The agreement, known as the Kunming-Montreal Global Biodiversity Framework, deals with the prevention of species extinction, conserving 30% of the world’s land and sea by 2030, and arrangement of $200 billion for conversation every year

Conservationists said the deal equaled a Paris Agreement for nature in containing 23 specific targets with which countries can estimate their progress.

Marco Lambertini, director-general of World Wildlife Fund International said, “This is equivalent to the 1.5 degrees Celsius global goal for climate”.

The targets of “The COP15” summit in Montreal took four years of discussion to land on a conclusion, during which nations agreed to consider nature rather than economic development and industrial competition.

The UN estimates that currently there are about 1 million species threatened with extinction. 

Conservation experts expressed to Reuters that executing 23 targets is not an easy task and requires strengthened political will and an inclination to sacrifice the world’s prominent real estate to nature. 

Nick Isaac, a macro ecologist at the UK Centre for Ecology and Hydrology said, “What matters is how these goals and targets are translated into national plans.”

The developing countries will be dependent on funding to boost conservation and pay for its expenses.

“The key will be on developed countries delivering early on finance commitments,” said a negotiator from a Latin country.

Possible Hurdles

While the deal focuses on conserving 30% of the world’s land and sea by 2030, it will depend on the areas for conservation and what is to be protected.
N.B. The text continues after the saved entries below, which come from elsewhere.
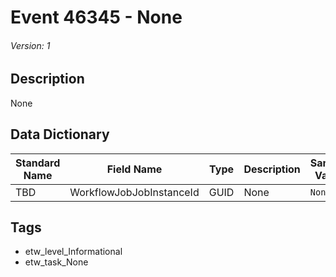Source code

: # Event 46345 - None
###### Version: 1

## Description
None

## Data Dictionary
|Standard Name|Field Name|Type|Description|Sample Value|
|---|---|---|---|---|
|TBD|WorkflowJobJobInstanceId|GUID|None|`None`|

## Tags
* etw_level_Informational
* etw_task_None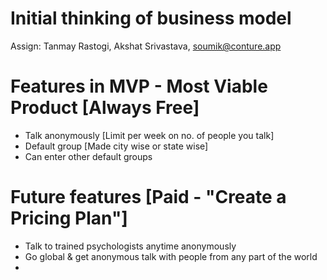 # Initial thinking of business model

Assign: Tanmay Rastogi, Akshat Srivastava, soumik@conture.app

# Features in MVP - Most Viable Product [Always Free]

- Talk anonymously [Limit per week on no. of people you talk]
- Default group [Made city wise or state wise]
- Can enter other default groups

# Future features [Paid - "Create a Pricing Plan"]

- Talk to trained psychologists anytime anonymously
- Go global & get anonymous talk with people from any part of the world
-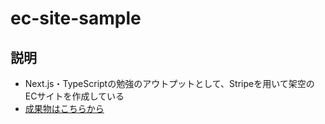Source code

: # ec-site-sample

## 説明
- Next.js・TypeScriptの勉強のアウトプットとして、Stripeを用いて架空のECサイトを作成している
- [成果物はこちらから](https://ec-sample-8g2muvl62-nakagawaryunosuke.vercel.app/)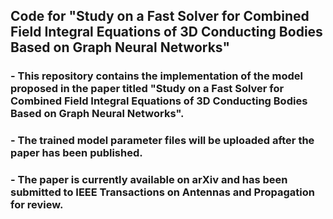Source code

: ## Code for "Study on a Fast Solver for Combined Field Integral Equations of 3D Conducting Bodies Based on Graph Neural Networks"
### - This repository contains the implementation of the model proposed in the paper titled "Study on a Fast Solver for Combined Field Integral Equations of 3D Conducting Bodies Based on Graph Neural Networks". 
### - The trained model parameter files will be uploaded after the paper has been published.
### - The paper is currently available on arXiv and has been submitted to IEEE Transactions on Antennas and Propagation for review.
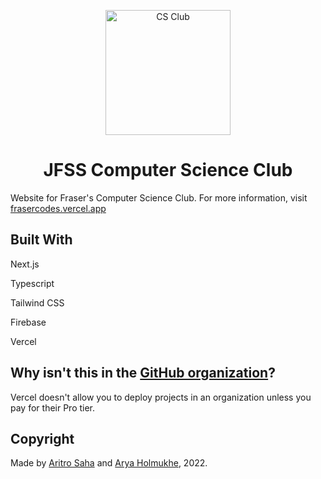 <p align="center">
  <a href="https://frasercodes.vercel.app">
    <img alt="CS Club" src="https://frasercodes.vercel.app/images/csclub-white.png" width="200" />
  </a>
</p>
<h1 align="center">
  JFSS Computer Science Club
</h1>

Website for Fraser's Computer Science Club. For more information, visit [frasercodes.vercel.app](https://frasercodes.vercel.app)

## Built With

Next.js

Typescript

Tailwind CSS

Firebase

Vercel

## Why isn't this in the [GitHub organization](https://github.com/jfsscsclub)?
Vercel doesn't allow you to deploy projects in an organization unless you pay for their Pro tier.

## Copyright
Made by [Aritro Saha](https://github.com/AritroSaha10) and [Arya Holmukhe](https://github.com/Aryaholmukhe), 2022.
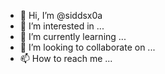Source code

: - 👋 Hi, I’m @siddsx0a
- 👀 I’m interested in ...
- 🌱 I’m currently learning ...
- 💞️ I’m looking to collaborate on ...
- 📫 How to reach me ...

<!---
siddsx0a/siddsx0a is a ✨ special ✨ repository because its `README.md` (this file) appears on your GitHub profile.
You can click the Preview link to take a look at your changes.
--->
None is stated in the deal, and it is for the countries to decide how they choose to act upon it.

Scientists and conservation groups have encouraged countries to protect land and sea areas rich in species, but it is these areas that are also troubled with population and work as it offers pleasant weather and an abundance of water and greenery.

Alexander Antonelli, director of science at Britain’s Royal Botanic Gardens, Kew, said, “The choice of which regions to protect areas must be based on the best available data and methodology. Otherwise, there is a big risk that the cheapest areas are protected rather than those that matter most for biodiversity.”

Experts said, “What countries consider as protected also matters.”

Delegates raised questions as to whether the conserved areas should restrict human settlement and development or if resource extraction is allowed if executed sustainably. The deal has yet to answer this. 

Some countries have begun protecting species-rich areas. China has restricted any development in about a third of its land areas. Canada, one of the world’s largest nations, is stretching their protected land and sea areas in the Arctic.

Later this month, the US Congress is said to pass legislation to donate $1.4 billion to the annual fund for conservation in the US states.

The ministers throughout the two-week COP15 summit fixated that any conservation measure must be met with cash. While the deal asked to mobilize $200 billion per year by 2030- with developed nations providing $30 billion, the funds coming from the developed nations are below the estimated $100 billion.

Without monetary help, developing and poor nations informed they would not be able to carry out conservation ambitions on their land and sea areas.

Brian O’Donnell, executive director of the non-profit Campaign for Nature said, “Safeguarding the Amazon, the Congo Basin Forest, peatlands mangroves and reefs globally will require some major increases in funding.”

He also said, “Political leaders are just beginning to recognize how big a priority biodiversity should be on their agendas and their budgets.”

The COP15 summit brought the three biggest rainforest nations – Brazil, Congo, and Indonesia – to work together to conclude the deal in the last hours. Last month, these countries declared a new agreement to work on forest conservation. 

Anders Haug Larsen of Rainforest Foundation Norway said, “Such an alliance holds great potential”. He said, “With the agreement giving priority to the most biodiversity–rich areas, implicitly rainforest protection will be at the core of its implementation.”